#### WORK ORDER:
Your answer should consist of all lines in the listing that hold the word "worker".

#### RECORDS PROVIDED:
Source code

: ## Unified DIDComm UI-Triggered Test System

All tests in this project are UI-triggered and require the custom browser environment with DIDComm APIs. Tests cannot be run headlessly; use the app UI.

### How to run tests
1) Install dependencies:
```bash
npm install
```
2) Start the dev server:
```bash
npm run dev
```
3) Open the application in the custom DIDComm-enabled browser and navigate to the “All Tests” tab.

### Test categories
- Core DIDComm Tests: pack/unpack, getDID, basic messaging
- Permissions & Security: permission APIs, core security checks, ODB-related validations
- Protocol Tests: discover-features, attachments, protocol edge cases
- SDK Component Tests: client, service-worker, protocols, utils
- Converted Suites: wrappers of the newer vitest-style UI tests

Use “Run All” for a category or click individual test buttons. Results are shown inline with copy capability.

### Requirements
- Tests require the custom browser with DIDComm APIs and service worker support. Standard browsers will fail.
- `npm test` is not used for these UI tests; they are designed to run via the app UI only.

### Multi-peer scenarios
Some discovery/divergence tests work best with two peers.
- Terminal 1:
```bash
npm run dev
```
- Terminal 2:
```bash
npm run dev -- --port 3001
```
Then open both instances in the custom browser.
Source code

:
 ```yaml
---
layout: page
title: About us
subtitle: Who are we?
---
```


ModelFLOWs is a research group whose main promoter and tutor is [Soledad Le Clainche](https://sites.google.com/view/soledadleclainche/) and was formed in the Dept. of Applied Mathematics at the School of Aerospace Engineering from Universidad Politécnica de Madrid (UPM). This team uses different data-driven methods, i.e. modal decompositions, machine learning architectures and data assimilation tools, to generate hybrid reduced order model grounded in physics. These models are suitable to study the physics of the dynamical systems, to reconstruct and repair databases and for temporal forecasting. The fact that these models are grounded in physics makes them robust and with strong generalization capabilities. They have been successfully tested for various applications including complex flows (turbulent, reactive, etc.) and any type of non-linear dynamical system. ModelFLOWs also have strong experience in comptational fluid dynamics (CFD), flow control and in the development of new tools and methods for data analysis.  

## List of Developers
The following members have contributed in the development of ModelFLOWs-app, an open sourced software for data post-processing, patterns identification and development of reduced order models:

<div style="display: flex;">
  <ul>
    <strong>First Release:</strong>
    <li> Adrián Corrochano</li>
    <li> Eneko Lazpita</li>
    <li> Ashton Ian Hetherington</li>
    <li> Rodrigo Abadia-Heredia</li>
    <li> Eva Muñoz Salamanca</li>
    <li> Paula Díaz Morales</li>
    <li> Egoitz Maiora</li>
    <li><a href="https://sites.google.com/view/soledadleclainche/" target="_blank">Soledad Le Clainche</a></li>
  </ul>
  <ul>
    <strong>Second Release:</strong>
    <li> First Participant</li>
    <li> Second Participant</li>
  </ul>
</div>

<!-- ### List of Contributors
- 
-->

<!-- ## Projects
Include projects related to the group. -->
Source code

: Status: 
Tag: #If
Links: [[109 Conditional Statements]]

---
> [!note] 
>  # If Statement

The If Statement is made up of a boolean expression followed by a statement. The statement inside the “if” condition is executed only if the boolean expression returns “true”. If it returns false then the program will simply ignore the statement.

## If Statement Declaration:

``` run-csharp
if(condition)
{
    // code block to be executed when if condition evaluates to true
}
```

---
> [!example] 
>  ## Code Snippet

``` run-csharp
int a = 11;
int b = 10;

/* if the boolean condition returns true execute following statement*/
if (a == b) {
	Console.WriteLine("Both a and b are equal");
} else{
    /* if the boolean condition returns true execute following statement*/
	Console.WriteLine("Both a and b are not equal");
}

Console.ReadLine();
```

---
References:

#### EXERCISE SOLUTION:
- SDK Component Tests: client, service-worker, protocols, utils
- Tests require the custom browser with DIDComm APIs and service worker support. Standard browsers will fail.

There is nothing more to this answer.